Now I have a huge database of french sentences (All under 200 chars) categorised into 1400 clusters. I now need to filter down this dataset to a much smaller dataset of cleaned sentences appropriate for use within the app.

I want to filter things like:

Websites and email addresses

Long strings of the same character, such as Awwwwwwww. Filtering three will discard some roman numerals so four or more is what I chose



In [24]:
import os
import re
import pandas as pd
import constants

In [25]:
filepath = f"../output_files/{constants.language_code}/step2_sentences.csv"

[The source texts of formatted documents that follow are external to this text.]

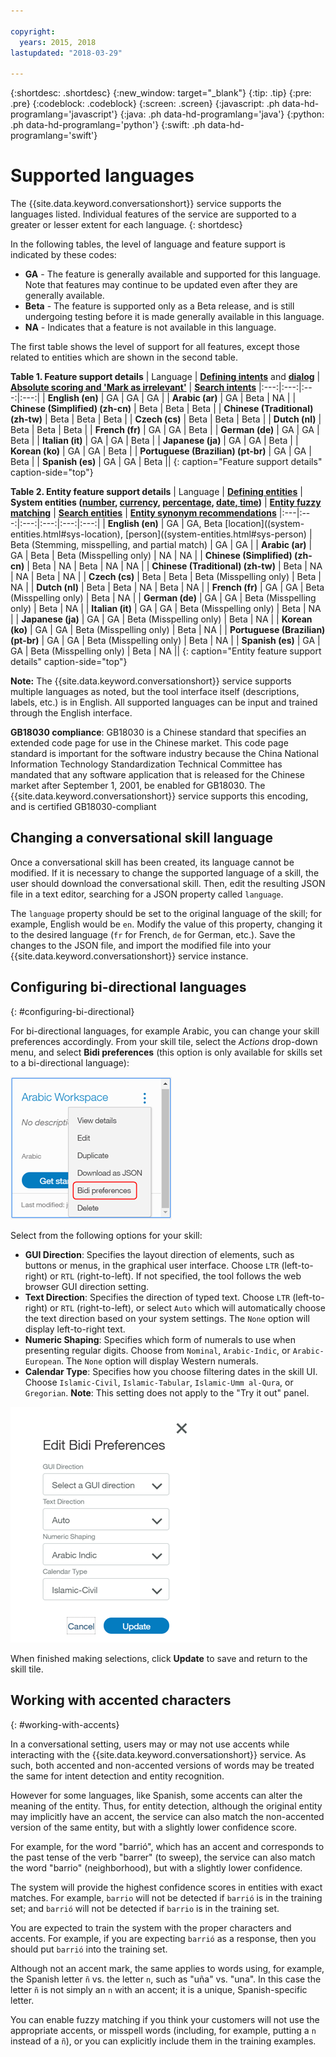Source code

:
 ```yaml
---

copyright:
  years: 2015, 2018
lastupdated: "2018-03-29"

---
```


{:shortdesc: .shortdesc}
{:new_window: target="_blank"}
{:tip: .tip}
{:pre: .pre}
{:codeblock: .codeblock}
{:screen: .screen}
{:javascript: .ph data-hd-programlang='javascript'}
{:java: .ph data-hd-programlang='java'}
{:python: .ph data-hd-programlang='python'}
{:swift: .ph data-hd-programlang='swift'}

# Supported languages
The {{site.data.keyword.conversationshort}} service supports the languages listed. Individual features of the service are supported to a greater or lesser extent for each language.
{: shortdesc}

In the following tables, the level of language and feature support is indicated by these codes:

- **GA** - The feature is generally available and supported for this language. Note that features may continue to be updated even after they are generally available.
- **Beta** - The feature is supported only as a Beta release, and is still undergoing testing before it is made generally available in this language.
- **NA** - Indicates that a feature is not available in this language.

The first table shows the level of support for all features, except those related to entities which are shown in the second table.

**Table 1. Feature support details**
| Language | **[Defining intents](intents.html)** and **[dialog](dialog-build.html)** | **[Absolute scoring and 'Mark as irrelevant'](intents.html#mark-irrelevant)** | **[Search intents](intents.html#searching-intents)**
|:---:|:---:|:---:|:---:|
| **English (en)**                   | GA | GA | GA |
| **Arabic (ar)**                    | GA | Beta | NA |
| **Chinese (Simplified) (zh-cn)**   | Beta | Beta | Beta |
| **Chinese (Traditional) (zh-tw)**  | Beta | Beta | Beta |
| **Czech (cs)**                     | Beta | Beta | Beta |
| **Dutch (nl)**                     | Beta | Beta | Beta |
| **French (fr)**                    | GA | GA | Beta |
| **German (de)**                    | GA | GA | Beta |
| **Italian (it)**                   | GA | GA | Beta |
| **Japanese (ja)**                  | GA | GA | Beta |
| **Korean (ko)**                    | GA | GA | Beta |
| **Portuguese (Brazilian) (pt-br)** | GA | GA | Beta |
| **Spanish (es)**                   | GA | GA | Beta ||
{: caption="Feature support details" caption-side="top"}

**Table 2. Entity feature support details**
| Language | **[Defining entities](entities.html)** | **System entities ([number](system-entities.html#sys-number), [currency](system-entities.html#sys-currency), [percentage](system-entities.html#sys-percentage), [date, time](system-entities.html#sys-datetime))** | **[Entity fuzzy matching](entities.html#fuzzy-matching)** | **[Search entities](entities.html#searching-entities)** | **[Entity synonym recommendations](entities.html#creating-entities)**
|:---|:---:|:---:|:---:|:---:|:---:|
| **English (en)**                   | GA | GA, Beta [location]((system-entities.html#sys-location), [person]((system-entities.html#sys-person) | Beta (Stemming, misspelling, and partial match) | GA | GA |
| **Arabic (ar)**  | GA | Beta | Beta (Misspelling only) | NA | NA |
| **Chinese (Simplified) (zh-cn)**   | Beta | NA | Beta | NA | NA |
| **Chinese (Traditional) (zh-tw)**  | Beta | NA | NA | Beta | NA |
| **Czech (cs)**                     | Beta | Beta | Beta (Misspelling only) | Beta | NA |
| **Dutch (nl)**                     | Beta | Beta | NA | Beta | NA |
| **French (fr)**                    | GA | GA | Beta (Misspelling only) | Beta | NA |
| **German (de)**                    | GA | GA | Beta (Misspelling only) | Beta | NA |
| **Italian (it)**                   | GA | GA | Beta (Misspelling only) | Beta | NA |
| **Japanese (ja)**                  | GA | GA | Beta (Misspelling only) | Beta | NA |
| **Korean (ko)**                    | GA | GA | Beta (Misspelling only) | Beta | NA |
| **Portuguese (Brazilian) (pt-br)** | GA | GA | Beta (Misspelling only) | Beta | NA |
| **Spanish (es)**                   | GA | GA | Beta (Misspelling only) | Beta | NA ||
{: caption="Entity feature support details" caption-side="top"}

**Note:** The {{site.data.keyword.conversationshort}} service supports multiple languages as noted, but the tool interface itself (descriptions, labels, etc.) is in English. All supported languages can be input and trained through the English interface.

**GB18030 compliance**: GB18030 is a Chinese standard that specifies an extended code page for use in the Chinese market. This code page standard is important for the software industry because the China National Information Technology Standardization Technical Committee has mandated that any software application that is released for the Chinese market after September 1, 2001, be enabled for GB18030. The {{site.data.keyword.conversationshort}} service supports this encoding, and is certified GB18030-compliant

## Changing a conversational skill language

Once a conversational skill has been created, its language cannot be modified. If it is necessary to change the supported language of a skill, the user should download the conversational skill. Then, edit the resulting JSON file in a text editor, searching for a JSON property called `language`.

The `language` property should be set to the original language of the skill; for example, English would be `en`. Modify the value of this property, changing it to the desired language (`fr` for French, `de` for German, etc.). Save the changes to the JSON file, and import the modified file into your {{site.data.keyword.conversationshort}} service instance.

## Configuring bi-directional languages
{: #configuring-bi-directional}

For bi-directional languages, for example Arabic, you can change your skill preferences accordingly. From your skill tile, select the *Actions* drop-down menu, and select **Bidi preferences** (this option is only available for skills set to a bi-directional language):

![Bidi preferences](images/bidi_prefs.png)

Select from the following options for your skill:

- **GUI Direction**: Specifies the layout direction of elements, such as buttons or menus, in the graphical user interface. Choose `LTR` (left-to-right) or `RTL` (right-to-left). If not specified, the tool follows the web browser GUI direction setting.
- **Text Direction**: Specifies the direction of typed text. Choose `LTR` (left-to-right) or `RTL` (right-to-left), or select `Auto` which will automatically choose the text direction based on your system settings. The `None` option will display left-to-right text.
- **Numeric Shaping**: Specifies which form of numerals to use when presenting regular digits. Choose from `Nominal`, `Arabic-Indic`, or `Arabic-European`. The `None` option will display Western numerals.
- **Calendar Type**: Specifies how you choose filtering dates in the skill UI. Choose `Islamic-Civil`, `Islamic-Tabular`, `Islamic-Umm al-Qura`, or `Gregorian`. **Note**: This setting does not apply to the "Try it out" panel.

![Bidi options](images/bidi_opts.png)

When finished making selections, click **Update** to save and return to the skill tile.

## Working with accented characters
{: #working-with-accents}

In a conversational setting, users may or may not use accents while interacting with the {{site.data.keyword.conversationshort}} service. As such, both accented and non-accented versions of words may be treated the same for intent detection and entity recognition.

However for some languages, like Spanish, some accents can alter the meaning of the entity. Thus, for entity detection, although the original entity may implicitly have an accent, the service can also match the non-accented version of the same entity, but with a slightly lower confidence score.

For example, for the word "barrió", which has an accent and corresponds to the past tense of the verb "barrer" (to sweep), the service can also match the word "barrio" (neighborhood), but with a slightly lower confidence.

The system will provide the highest confidence scores in entities with exact matches. For example, `barrio` will not be detected if `barrió` is in the training set; and `barrió` will not be detected if `barrio` is in the training set.

You are expected to train the system with the proper characters and accents. For example, if you are expecting `barrió` as a response, then you should put `barrió` into the training set.

Although not an accent mark, the same applies to words using, for example, the Spanish letter `ñ` vs. the letter `n`, such as "uña" vs. "una". In this case the letter `ñ` is not simply an `n` with an accent; it is a unique, Spanish-specific letter.

You can enable fuzzy matching if you think your customers will not use the appropriate accents, or misspell words (including, for example, putting a `n` instead of a `ñ`), or you can explicitly include them in the training examples.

df = pd.read_csv(filepath, delimiter='\t')

In [26]:
df.count()

id          826973
sentence    826973
dtype: int64

In [27]:
# First get all sentences with three or more of the same roman character in a row
# TODO: this needs to include special characters used in each language
df_filtered = df[df['sentence'].str.contains(r'([a-z])\1\1\1', regex=True, na=False, case=False)]

  df_filtered = df[df['sentence'].str.contains(r'([a-z])\1\1\1', regex=True, na=False, case=False)]


In [28]:
df_filtered.count()

id          95
sentence    95
dtype: int64

In [29]:
df_filtered.head()

Unnamed: 0,id,sentence
2731,3338,"Cher M XXXXXX, CANALSAT lance aujourd'hui une ..."
3424,4178,Rougui est passé par là: il a fait un gros tra...
16987,20460,ZZZzzz C'est vraiment le dernier?
22584,27182,"Attention : ""La BCD"" nécessite que le format d..."
28052,33661,Mon espérence sur ce peut-être nouveau zelda s...


In [30]:
# Remove these from the dataset
df = df[~df['sentence'].str.contains(r'([a-z])\1\1\1', regex=True, na=False, case=False)]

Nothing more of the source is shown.